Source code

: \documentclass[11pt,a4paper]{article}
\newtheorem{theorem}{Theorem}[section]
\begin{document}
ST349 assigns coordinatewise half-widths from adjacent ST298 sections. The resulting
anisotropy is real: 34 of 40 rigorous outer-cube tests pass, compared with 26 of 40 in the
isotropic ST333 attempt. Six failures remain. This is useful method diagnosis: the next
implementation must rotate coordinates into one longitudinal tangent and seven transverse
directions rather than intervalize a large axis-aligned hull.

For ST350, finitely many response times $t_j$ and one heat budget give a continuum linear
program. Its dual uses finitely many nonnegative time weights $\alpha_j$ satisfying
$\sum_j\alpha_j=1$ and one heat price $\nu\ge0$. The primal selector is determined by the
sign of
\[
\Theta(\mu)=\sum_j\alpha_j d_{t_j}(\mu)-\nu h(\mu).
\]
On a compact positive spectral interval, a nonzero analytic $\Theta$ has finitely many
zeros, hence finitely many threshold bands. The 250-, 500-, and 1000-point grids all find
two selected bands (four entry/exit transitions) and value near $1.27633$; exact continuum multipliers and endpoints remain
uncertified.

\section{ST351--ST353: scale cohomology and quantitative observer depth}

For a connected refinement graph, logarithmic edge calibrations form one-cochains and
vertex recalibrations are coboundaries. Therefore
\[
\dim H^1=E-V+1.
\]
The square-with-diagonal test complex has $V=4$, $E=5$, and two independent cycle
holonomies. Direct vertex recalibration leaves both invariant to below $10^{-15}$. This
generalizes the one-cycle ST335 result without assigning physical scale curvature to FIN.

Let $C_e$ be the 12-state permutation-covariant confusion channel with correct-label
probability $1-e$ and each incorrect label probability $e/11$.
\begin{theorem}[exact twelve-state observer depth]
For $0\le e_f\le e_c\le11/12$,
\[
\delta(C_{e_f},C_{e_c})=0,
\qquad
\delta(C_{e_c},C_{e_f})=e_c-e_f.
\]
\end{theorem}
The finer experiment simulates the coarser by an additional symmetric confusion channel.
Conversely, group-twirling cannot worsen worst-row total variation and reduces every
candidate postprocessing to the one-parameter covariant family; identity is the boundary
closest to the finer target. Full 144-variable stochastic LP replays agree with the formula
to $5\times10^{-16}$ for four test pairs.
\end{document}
============
**Assigned task:**
In the material above, show every line where the word "covariant" turns up.

**Exercise solution:**
Let $C_e$ be the 12-state permutation-covariant confusion channel with correct-label
candidate postprocessing to the one-parameter covariant family; identity is the boundary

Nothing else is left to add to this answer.